[Start of section]
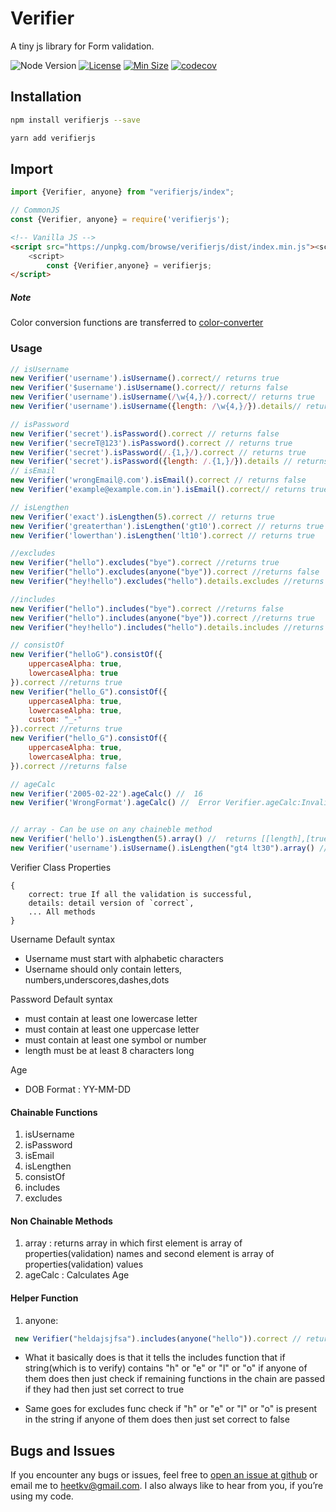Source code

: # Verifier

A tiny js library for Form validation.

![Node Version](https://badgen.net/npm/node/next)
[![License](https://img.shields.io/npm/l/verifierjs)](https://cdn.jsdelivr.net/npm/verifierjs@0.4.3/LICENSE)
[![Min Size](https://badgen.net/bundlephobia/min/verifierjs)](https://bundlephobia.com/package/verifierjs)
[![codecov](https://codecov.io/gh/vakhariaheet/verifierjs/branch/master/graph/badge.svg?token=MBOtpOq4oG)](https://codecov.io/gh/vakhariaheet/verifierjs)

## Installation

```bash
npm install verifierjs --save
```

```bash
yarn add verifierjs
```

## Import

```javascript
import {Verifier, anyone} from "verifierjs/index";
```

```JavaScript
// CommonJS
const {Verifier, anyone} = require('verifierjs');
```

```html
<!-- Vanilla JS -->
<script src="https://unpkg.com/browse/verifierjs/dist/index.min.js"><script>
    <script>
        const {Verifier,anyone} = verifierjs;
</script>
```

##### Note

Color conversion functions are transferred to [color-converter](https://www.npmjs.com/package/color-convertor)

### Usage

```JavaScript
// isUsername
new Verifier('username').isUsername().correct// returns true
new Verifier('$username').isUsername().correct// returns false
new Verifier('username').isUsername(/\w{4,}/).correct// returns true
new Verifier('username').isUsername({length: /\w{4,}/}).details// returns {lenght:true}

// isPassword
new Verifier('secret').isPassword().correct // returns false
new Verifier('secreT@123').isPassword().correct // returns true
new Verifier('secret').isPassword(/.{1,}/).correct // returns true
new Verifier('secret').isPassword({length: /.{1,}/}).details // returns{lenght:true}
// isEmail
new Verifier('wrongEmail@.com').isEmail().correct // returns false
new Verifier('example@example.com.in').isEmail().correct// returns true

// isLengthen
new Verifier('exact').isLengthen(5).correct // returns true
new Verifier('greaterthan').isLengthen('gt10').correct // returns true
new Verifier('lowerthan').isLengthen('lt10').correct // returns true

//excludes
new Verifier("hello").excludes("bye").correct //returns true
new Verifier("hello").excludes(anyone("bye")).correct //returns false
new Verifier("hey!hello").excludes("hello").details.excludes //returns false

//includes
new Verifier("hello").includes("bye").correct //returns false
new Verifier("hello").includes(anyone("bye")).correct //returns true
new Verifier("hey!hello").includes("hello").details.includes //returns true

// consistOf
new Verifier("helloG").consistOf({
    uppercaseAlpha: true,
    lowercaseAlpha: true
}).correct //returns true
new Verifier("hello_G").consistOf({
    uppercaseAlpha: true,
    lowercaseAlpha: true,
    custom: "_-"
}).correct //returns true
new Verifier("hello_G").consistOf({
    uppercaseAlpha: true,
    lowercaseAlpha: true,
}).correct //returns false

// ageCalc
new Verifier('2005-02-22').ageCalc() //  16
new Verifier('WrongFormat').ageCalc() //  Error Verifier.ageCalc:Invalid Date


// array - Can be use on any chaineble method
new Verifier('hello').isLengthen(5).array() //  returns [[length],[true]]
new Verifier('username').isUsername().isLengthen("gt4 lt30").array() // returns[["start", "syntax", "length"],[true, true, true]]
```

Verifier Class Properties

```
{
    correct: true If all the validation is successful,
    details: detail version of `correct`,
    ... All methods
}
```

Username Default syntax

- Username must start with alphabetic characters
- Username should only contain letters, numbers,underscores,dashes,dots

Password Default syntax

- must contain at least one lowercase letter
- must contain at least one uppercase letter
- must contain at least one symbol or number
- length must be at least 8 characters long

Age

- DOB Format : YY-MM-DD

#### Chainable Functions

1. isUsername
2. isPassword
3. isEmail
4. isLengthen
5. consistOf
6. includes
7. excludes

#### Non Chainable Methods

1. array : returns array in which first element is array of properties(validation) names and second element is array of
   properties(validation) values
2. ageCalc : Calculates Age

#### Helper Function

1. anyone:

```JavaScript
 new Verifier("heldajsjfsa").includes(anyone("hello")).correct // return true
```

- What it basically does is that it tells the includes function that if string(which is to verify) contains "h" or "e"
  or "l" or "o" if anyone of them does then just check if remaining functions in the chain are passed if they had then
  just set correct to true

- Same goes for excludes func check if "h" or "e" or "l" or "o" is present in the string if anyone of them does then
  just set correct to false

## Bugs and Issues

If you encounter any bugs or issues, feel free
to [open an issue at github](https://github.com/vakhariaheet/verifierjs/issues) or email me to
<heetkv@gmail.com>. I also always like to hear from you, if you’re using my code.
[End of section]
Task statement: Please repeat, exactly and only, the lines from the one containing "- length must be at least 8 characters long" through the last line of the records, both included.

Task solution:
- length must be at least 8 characters long

Age

- DOB Format : YY-MM-DD

#### Chainable Functions

1. isUsername
2. isPassword
3. isEmail
4. isLengthen
5. consistOf
6. includes
7. excludes

#### Non Chainable Methods

1. array : returns array in which first element is array of properties(validation) names and second element is array of
   properties(validation) values
2. ageCalc : Calculates Age

#### Helper Function

1. anyone:

```JavaScript
 new Verifier("heldajsjfsa").includes(anyone("hello")).correct // return true
```

- What it basically does is that it tells the includes function that if string(which is to verify) contains "h" or "e"
  or "l" or "o" if anyone of them does then just check if remaining functions in the chain are passed if they had then
  just set correct to true

- Same goes for excludes func check if "h" or "e" or "l" or "o" is present in the string if anyone of them does then
  just set correct to false

## Bugs and Issues

If you encounter any bugs or issues, feel free
to [open an issue at github](https://github.com/vakhariaheet/verifierjs/issues) or email me to
<heetkv@gmail.com>. I also always like to hear from you, if you’re using my code.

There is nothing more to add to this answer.